The Biden administration has brushed off concerns about inflation, saying it was “transitory.” On Wednesday, however, Federal Reserve Chairman Jerome Powell said the Fed would continue its current monetary policy until the unemployment rate improved, adding that inflation would “likely remain elevated in the coming months, before moderating.”

Powell blamed “supply bottlenecks” in some sectors that were “larger than anticipated.”

There is still “some ground to cover” before the US central bank would consider raising interest rates, Powell said, arguing that the labor market had not yet fully recovered, due to federal unemployment benefits, worker preferences, and ongoing concerns about Covid-19. Federal agencies have started introducing vaccination mandates and reimposing masking, citing reports of the rise in Delta variant cases.

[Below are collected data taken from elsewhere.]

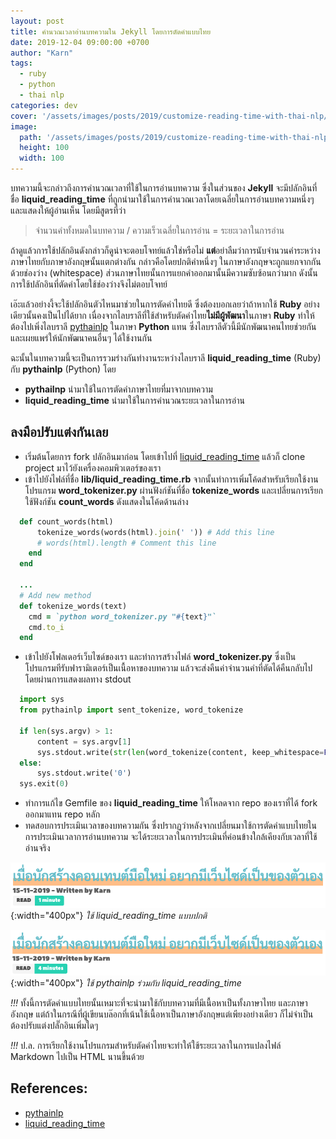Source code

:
 ```yaml
---
layout: post
title: คำนวณเวลาอ่านบทความใน Jekyll โดยการตัดคำแบบไทย
date: 2019-12-04 09:00:00 +0700
author: "Karn"
tags:
  - ruby
  - python
  - thai nlp
categories: dev
cover: '/assets/images/posts/2019/customize-reading-time-with-thai-nlp/cover.png'
image:
  path: '/assets/images/posts/2019/customize-reading-time-with-thai-nlp/cover.png'
  height: 100
  width: 100
---
```


บทความนี้จะกล่าวถึงการคำนวณเวลาที่ใช้ในการอ่านบทความ ซึ่งในส่วนของ **Jekyll** จะมีปลักอินที่ชื่อ **liquid_reading_time** ที่ถูกนำมาใช้ในการคำนวณเวลาโดยเฉลี่ยในการอ่านบทความหนึ่งๆ และแสดงให้ผู้อ่านเห็น <!--more-->โดยมีสูตรที่ว่า

> จำนวนคำทั้งหมดในบทความ / ความเร็วเฉลี่ยในการอ่าน = ระยะเวลาในการอ่าน

ถ้าดูแล้วการใช้ปลักอินดังกล่าวก็ดูน่าจะตอบโจทย์แล้วใช่หรือไม่ **แต่**อย่าลืมว่าการนับจำนวนคำระหว่างภาษาไทยกับภาษาอังกฤษนั้นแตกต่างกัน กล่าวคือโดยปกติคำหนึ่งๆ ในภาษาอังกฤษจะถูกแยกจากกันด้วยช่องว่าง (whitespace) ส่วนภาษาไทยนั้นการแยกคำออกมานั้นมีความซับซ้อนกว่ามาก ดังนั้นการใช้ปลักอินที่ตัดคำโดยใช้ช่องว่างจึงไม่ตอบโจทย์

เอ๊ะแล้วอย่างงี้จะใช้ปลักอินตัวไหนมาช่วยในการตัดคำไทยดี ซึ่งต้องบอกเลยว่าถ้าหากใช้ **Ruby** อย่างเดียวนั้นคงเป็นไปได้ยาก เนื่องจากไลบราลีที่ใช้สำหรับตัดคำไทย**ไม่มีผู้พัฒนา**ในภาษา **Ruby** ทำให้ต้องไปเพิ่งไลบราลี [pythainlp](https://github.com/PyThaiNLP/pythainlp) ในภาษา **Python** แทน ซึ่งไลบราลีตัวนี้มีนักพัฒนาคนไทยช่วยกัน และเผยแพร่ให้นักพัฒนาคนอื่นๆ ได้ใช้งานกัน

ฉะนั้นในบทความนี้จะเป็นการรวมร่างกันทำงานระหว่างไลบราลี **liquid_reading_time** (Ruby) กับ **pythainlp** (Python) โดย
- **pythailnp** นำมาใช้ในการตัดคำภาษาไทยที่มาจากบทความ
- **liquid_reading_time** นำมาใช้ในการคำนวณระยะเวลาในการอ่าน

## ลงมือปรับแต่งกันเลย
- เริ่มต้นโดยการ fork ปลักอินมาก่อน โดยเข้าไปที่ [liquid_reading_time](https://github.com/bdesham/reading_time) แล้วก็ clone project มาไว้ยังเครื่องคอมพิวเตอร์ของเรา
- เข้าไปยังไฟล์ที่ชื่อ **lib/liquid_reading_time.rb** จากนั้นทำการเพิ่มโค้ดสำหรับเรียกใช้งานโปรแกรม **word_tokenizer.py** ผ่านฟังก์ชันที่ชื่อ **tokenize_words** และเปลี่ยนการเรียกใช้ฟังก์ชัน **count_words** ดังแสดงในโค้ดด้านล่าง

```ruby
  def count_words(html)
      tokenize_words(words(html).join(' ')) # Add this line
      # words(html).length # Comment this line
    end
  end

  ...
  # Add new method
  def tokenize_words(text)
    cmd = `python word_tokenizer.py "#{text}"`
    cmd.to_i
  end
```

- เข้าไปยังโฟลเดอร์เว็บไซด์ของเรา และทำการสร้างไฟล์ **word_tokenizer.py** ซึ่งเป็นโปรแกรมทีรับฟารามิเตอร์เป็นเนื้อหาของบทความ แล้วจะส่งคืนค่าจำนวนคำที่ตัดได้คืนกลับไป โดยผ่านการแสดงผลทาง stdout

```python
  import sys
  from pythainlp import sent_tokenize, word_tokenize

  if len(sys.argv) > 1:
      content = sys.argv[1]
      sys.stdout.write(str(len(word_tokenize(content, keep_whitespace=False))))
  else:
      sys.stdout.write('0')
  sys.exit(0)
```
- ทำการแก้ไข Gemfile ของ **liquid_reading_time** ให้โหลดจาก repo ของเราที่ได้ fork ออกมาแทน repo หลัก
- ทดสอบการประเมินเวลาของบทความกัน ซึ่งปรากฏว่าหลังจากเปลี่ยนมาใช้การตัดคำแบบไทยในการประเมินเวลาการอ่านบทความ จะได้ระยะเวลาในการประเมินที่ค่อนข้างใกล้เคียงกับเวลาที่ใช้อ่านจริง

![Reading Time](/assets/images/posts/2019/customize-reading-time-with-thai-nlp/reading_time_default.png){:width="400px"}
*ใช้ liquid_reading_time แบบปกติ*

![Custome Reading Time](/assets/images/posts/2019/customize-reading-time-with-thai-nlp/reading_time_with_thai_nlp.png){:width="400px"}
*ใช้ pythainlp ร่วมกับ liquid_reading_time*

*!!!* ทั้งนี้การตัดคำแบบไทยนั้นเหมาะที่จะนำมาใช้กับบทความที่มีเนื้อหาเป็นทั้งภาษาไทย และภาษาอังกฤษ แต่ถ้าในกรณีที่ผู้เขียนบล๊อกที่เน้นใช้เนื้อหาเป็นภาษาอังกฤษแต่เพียงอย่างเดียว ก็ไม่จำเป็นต้องปรับแต่งปลั๊กอินเพิ่มใดๆ

*!!!* ป.ล. การเรียกใช้งานโปรแกรมสำหรับตัดคำไทยจะทำให้ใช้ระยะเวลาในการแปลงไฟล์ Markdown ไปเป็น HTML นานขึ้นด้วย

## References:
- [pythainlp](https://github.com/PyThaiNLP/pythainlp)
- [liquid_reading_time](https://github.com/bdesham/reading_time)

None of this is stopping the administration from pushing ahead with its ambitious plan to invest over a trillion dollars into “infrastructure,” however, defining it far more extensively than the traditional roads and bridges. The White House has announced that a tentative deal had been struck on a bipartisan proposal. The Senate voted to begin debate on the proposal on Wednesday evening, after Republicans agreed not to filibuster it.

The plan is apparently the one hammered out back in June by a group of ‘moderates’ on both sides of the aisle. However, it ran into trouble right away, as Biden told reporters at the White House he intended to sign it into law only if it were accompanied by a much bigger proposal, which the Democrats sought to ram through using ‘reconciliation’ – a simple-majority procedure intended to bypass the GOP opposition.

After weeks of back and forth, the senators appear to have figured out how to pay for the compromise, but Kyrsten Sinema (D-Arizona) is reportedly opposed to the $3.5 trillion reconciliation bill. The clock is now ticking for some kind of bill to pass before Congress leaves town for August recess.